[[ PROVIDED ENTRIES, beginning ]]

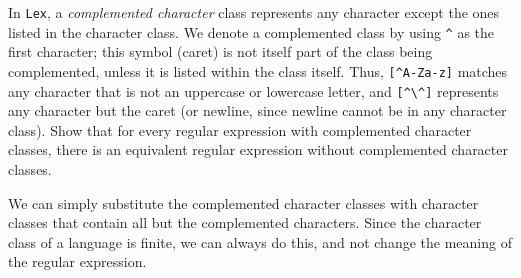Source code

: \begin{exercise}\label{ex:030308}
    In \texttt{Lex}, a \emph{complemented character} class represents any 
    character except the ones listed in the character class. We denote a 
    complemented class by using \texttt{\^{}} as the first character; this 
    symbol (caret) is not itself part of the class being complemented, unless 
    it is listed within the class itself. Thus, \texttt{[\^{}A-Za-z]} matches 
    any character that is not an uppercase or lowercase letter, and 
    \texttt{[\^{}\textbackslash\^{}]} represents any character but the caret 
    (or newline, since newline cannot be in any character class). Show that for 
    every regular expression with complemented character classes, there is an 
    equivalent regular expression without complemented character classes.
\end{exercise}
\begin{solution}\label{sol:030308}
    We can simply substitute the complemented character classes with character
    classes that contain all but the complemented characters. Since the character
    class of a language is finite, we can always do this, and not change the 
    meaning of the regular expression.
\end{solution}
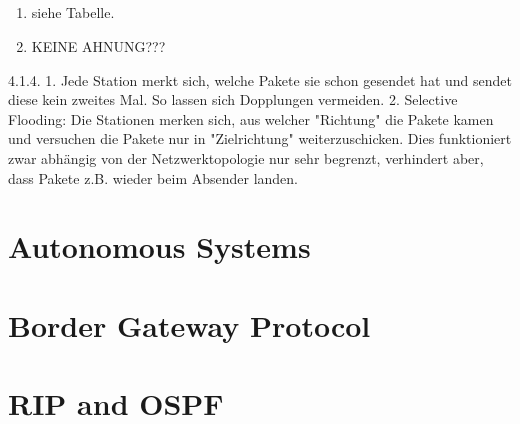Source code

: \documentclass[a4paper,
			llpt,
			solution,
			accentcolor=tud2d,
			colorbacktitle
			]
			{tudexercise}
\newcommand{\MiBs}{\mathrm{MiB}/\mathrm{s}}
\newcommand{\8}{$\infty$}
\begin{document}
\subsection{}
\begin{enumerate}

\item siehe Tabelle.


\item KEINE AHNUNG???

\end{enumerate}
4.1.4.
      1. Jede Station merkt sich, welche Pakete sie schon gesendet hat und sendet diese kein zweites Mal. So lassen sich Dopplungen vermeiden.
      2. Selective Flooding: Die Stationen merken sich, aus welcher "Richtung" die Pakete kamen und versuchen die Pakete nur in "Zielrichtung" weiterzuschicken. Dies funktioniert zwar abhängig von der Netzwerktopologie nur sehr begrenzt, verhindert aber, dass Pakete z.B. wieder beim Absender landen.
\section{Autonomous Systems}
\section{Border Gateway Protocol}
\section{RIP and OSPF}
\end{document}
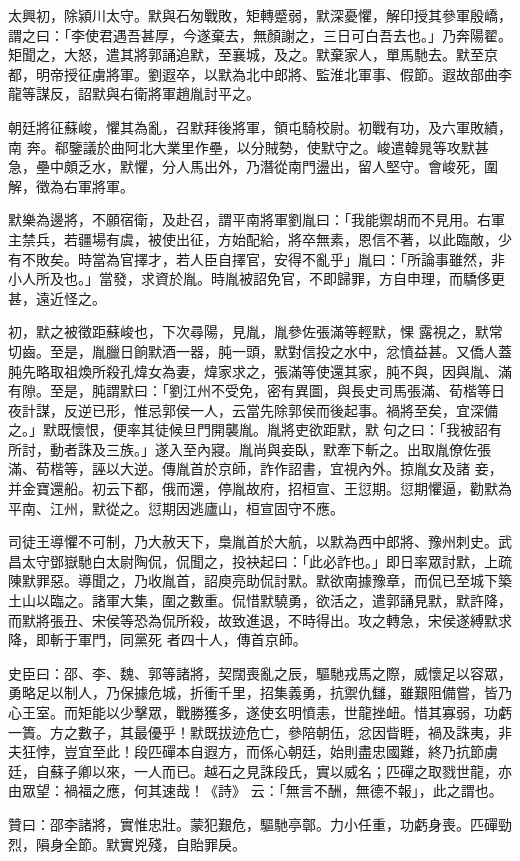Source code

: \begin{pinyinscope}
 太興初，除潁川太守。默與石匆戰敗，矩轉蹙弱，默深憂懼，解印授其參軍殷嶠，謂之曰：「李使君遇吾甚厚，今遂棄去，無顏謝之，三日可白吾去也。」乃奔陽翟。矩聞之，大怒，遣其將郭誦追默，至襄城，及之。默棄家人，單馬馳去。默至京都，明帝授征虜將軍。劉遐卒，以默為北中郎將、監淮北軍事、假節。遐故部曲李龍等謀反，詔默與右衛將軍趙胤討平之。



 朝廷將征蘇峻，懼其為亂，召默拜後將軍，領屯騎校尉。初戰有功，及六軍敗績，南
 奔。郗鑒議於曲阿北大業里作壘，以分賊勢，使默守之。峻遣韓晁等攻默甚急，壘中頗乏水，默懼，分人馬出外，乃潛從南門盪出，留人堅守。會峻死，圍解，徵為右軍將軍。



 默樂為邊將，不願宿衛，及赴召，謂平南將軍劉胤曰：「我能禦胡而不見用。右軍主禁兵，若疆場有虞，被使出征，方始配給，將卒無素，恩信不著，以此臨敵，少有不敗矣。時當為官擇才，若人臣自擇官，安得不亂乎」胤曰：「所論事雖然，非小人所及也。」當發，求資於胤。時胤被詔免官，不即歸罪，方自申理，而驕侈更甚，遠近怪之。



 初，默之被徵距蘇峻也，下次尋陽，見胤，胤參佐張滿等輕默，惈
 露視之，默常切齒。至是，胤臘日餉默酒一器，肫一頭，默對信投之水中，忿憤益甚。又僑人蓋肫先略取祖煥所殺孔煒女為妻，煒家求之，張滿等使還其家，肫不與，因與胤、滿有隙。至是，肫謂默曰：「劉江州不受免，密有異圖，與長史司馬張滿、荀楷等日夜計謀，反逆已形，惟忌郭侯一人，云當先除郭侯而後起事。禍將至矣，宜深備之。」默既懷恨，便率其徒候旦門開襲胤。胤將吏欲距默，默句之曰：「我被詔有所討，動者誅及三族。」遂入至內寢。胤尚與妾臥，默牽下斬之。出取胤僚佐張滿、荀楷等，誣以大逆。傳胤首於京師，詐作詔書，宜視內外。掠胤女及諸
 妾，并金寶還船。初云下都，俄而還，停胤故府，招桓宣、王愆期。愆期懼逼，勸默為平南、江州，默從之。愆期因逃廬山，桓宣固守不應。



 司徒王導懼不可制，乃大赦天下，梟胤首於大航，以默為西中郎將、豫州刺史。武昌太守鄧嶽馳白太尉陶侃，侃聞之，投袂起曰：「此必詐也。」即日率眾討默，上疏陳默罪惡。導聞之，乃收胤首，詔庾亮助侃討默。默欲南據豫章，而侃已至城下築土山以臨之。諸軍大集，圍之數重。侃惜默驍勇，欲活之，遣郭誦見默，默許降，而默將張丑、宋侯等恐為侃所殺，故致進退，不時得出。攻之轉急，宋侯遂縛默求降，即斬于軍門，同黨死
 者四十人，傳首京師。



 史臣曰：邵、李、魏、郭等諸將，契闊喪亂之辰，驅馳戎馬之際，威懷足以容眾，勇略足以制人，乃保據危城，折衝千里，招集義勇，抗禦仇讎，雖艱阻備嘗，皆乃心王室。而矩能以少擊眾，戰勝獲多，遂使玄明憤恚，世龍挫衄。惜其寡弱，功虧一簣。方之數子，其最優乎！默既拔迹危亡，參陪朝伍，忿因眥睚，禍及誅夷，非夫狂悖，豈宜至此！段匹磾本自遐方，而係心朝廷，始則盡忠國難，終乃抗節虜廷，自蘇子卿以來，一人而已。越石之見誅段氏，實以威名；匹磾之取戮世龍，亦由眾望：禍福之應，何其速哉！《詩》
 云：「無言不酬，無德不報」，此之謂也。



 贊曰：邵李諸將，實惟忠壯。蒙犯艱危，驅馳亭鄣。力小任重，功虧身喪。匹磾勁烈，隕身全節。默實兇殘，自貽罪戾。



\end{pinyinscope}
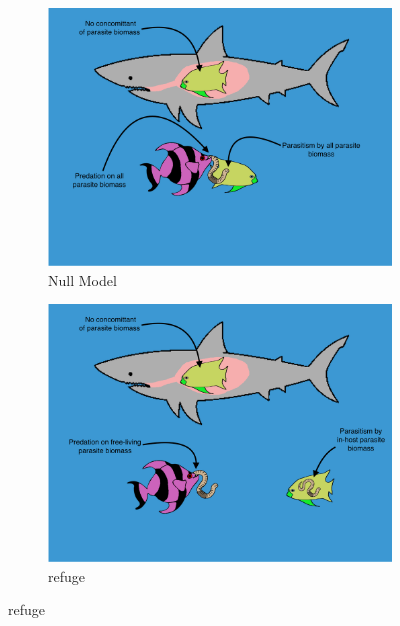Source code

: \documentclass[11pt]{amsart}
\begin{document}
\begin{figure}
\begin{subfigure}{.45\textwidth}
\caption{Null Model\label{subfig:modelsa}}
\includegraphics[width=\textwidth]{figures/Null.png}
\end{subfigure}
\begin{subfigure}{.45\textwidth}
\caption{refuge\label{subfig:modelsb}}
\includegraphics[width=\textwidth]{figures/Null+Ref.png}
\end{subfigure}


\end{figure}
\end{document}
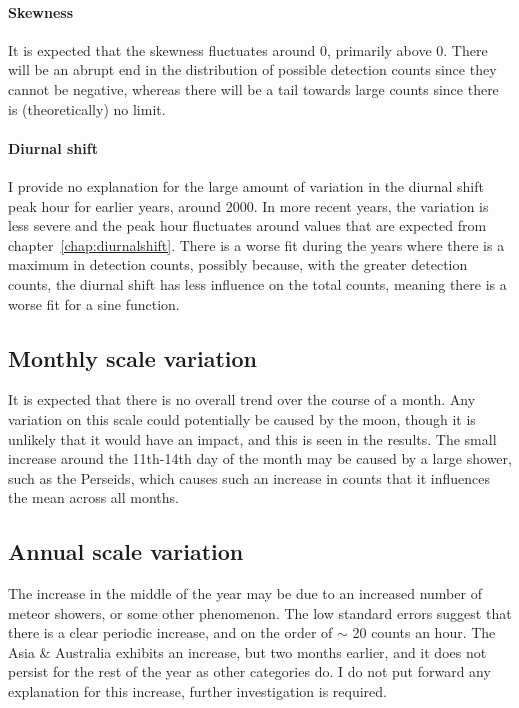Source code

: \paragraph{Skewness\\}
It is expected that the skewness fluctuates around 0, primarily above 0. There will be an abrupt end in the distribution of possible detection counts since they cannot be negative, whereas there will be a tail towards large counts since there is (theoretically) no limit.
\paragraph{Diurnal shift\\}
I provide no explanation for the large amount of variation in the diurnal shift peak hour for earlier years, around 2000. In more recent years, the variation is less severe and the peak hour fluctuates around values that are expected from chapter~\ref{chap:diurnalshift}. There is a worse fit during the years where there is a maximum in detection counts, possibly because, with the greater detection counts, the diurnal shift has less influence on the total counts, meaning there is a worse fit for a sine function.
\subsection{Monthly scale variation}
It is expected that there is no overall trend over the course of a month. Any variation on this scale could potentially be caused by the moon, though it is unlikely that it would have an impact, and this is seen in the results. The small increase around the 11th-14th day of the month may be caused by a large shower, such as the Perseids, which causes such an increase in counts that it influences the mean across all months.
\subsection{Annual scale variation}
The increase in the middle of the year may be due to an increased number of meteor showers, or some other phenomenon. The low standard errors suggest that there is a clear periodic increase, and on the order of $\sim$ 20 counts an hour. The Asia \& Australia exhibits an increase, but two months earlier, and it does not persist for the rest of the year as  other categories do. I do not put forward any explanation for this increase, further investigation is required.
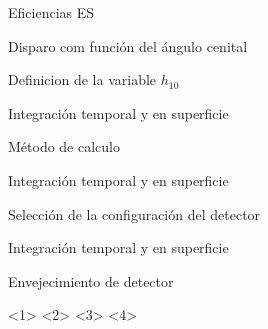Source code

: \begin{frame}{Eficiencias ES}
\footnotesize
	\begin{block}{Disparo com funci\'on del \'angulo cenital}
		\begin{center}
		\hspace{1mm}
		\end{center}
	\end{block}
	\begin{block}{Definicion de la variable $h_{10}$}
		\begin{center}
		\end{center}
	\end{block}
\end{frame}

\begin{frame}{Integraci\'on temporal y en superficie}
	\begin{block}{M\'etodo de calculo}
		\begin{center}
		\end{center}
	\end{block}
\end{frame}

\begin{frame}{Integraci\'on temporal y en superficie}
	\begin{block}{Selecci\'on de la configuraci\'on del detector}
		\begin{center}
		\end{center}
	\end{block}
\end{frame}


\begin{frame}{Integraci\'on temporal y en superficie}
	\begin{block}{Envejecimiento de detector}
		\begin{center}
		<1>
		<2>
		<3>
		<4>
		\end{center}
	\end{block}
\end{frame}


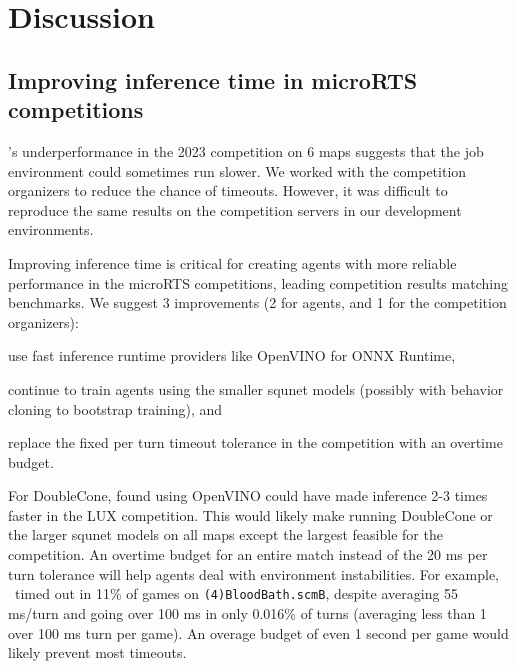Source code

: \documentclass{article}
\begin{document}
\section{Discussion}
\subsection{Improving inference time in microRTS competitions}
\agentName's underperformance in the 2023 competition on 6 maps suggests that the job
environment could sometimes run slower. We worked with the competition
organizers to reduce the chance of timeouts. However, it was difficult to reproduce the same results on
the competition servers in our development environments.

Improving inference time is critical for creating agents with more reliable performance
in the microRTS competitions, leading competition results matching benchmarks. 
We suggest 3 improvements (2 for agents, and 1 for the competition organizers):
\begin{inparaenum}[(1)]
    \item use fast inference runtime providers like OpenVINO for ONNX Runtime,
    \item continue to train agents using the smaller squnet models (possibly with
    behavior cloning to bootstrap training), and
    \item replace the fixed per turn timeout tolerance in the competition with an overtime
    budget.
\end{inparaenum}
For DoubleCone, \citet{Ferdinand2021doublecone} found using OpenVINO could have made
inference 2-3 times faster in the LUX competition. This  would likely
make running DoubleCone or the larger squnet models on all maps except the largest
feasible for the competition. An overtime budget for an entire match instead of the 20 ms
per turn tolerance will help agents deal with environment instabilities. For example,
\bcPPOAgent\ timed out in 11\% of games on \texttt{(4)BloodBath.scmB}, despite averaging
55 ms/turn and going over 100 ms in only 0.016\% of turns (averaging less than 1 over
100 ms turn per game). An overage budget of even 1 second per game would likely prevent
most timeouts.
\end{document}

[[ PROVIDED ENTRIES, end ]]

» **WHAT THE TASK REQUIRES**
Every line that holds the word "variation" should be copied from the records.

» **EXERCISE RESPONSE**
I provide no explanation for the large amount of variation in the diurnal shift peak hour for earlier years, around 2000. In more recent years, the variation is less severe and the peak hour fluctuates around values that are expected from chapter~\ref{chap:diurnalshift}. There is a worse fit during the years where there is a maximum in detection counts, possibly because, with the greater detection counts, the diurnal shift has less influence on the total counts, meaning there is a worse fit for a sine function.
\subsection{Monthly scale variation}
It is expected that there is no overall trend over the course of a month. Any variation on this scale could potentially be caused by the moon, though it is unlikely that it would have an impact, and this is seen in the results. The small increase around the 11th-14th day of the month may be caused by a large shower, such as the Perseids, which causes such an increase in counts that it influences the mean across all months.
\subsection{Annual scale variation}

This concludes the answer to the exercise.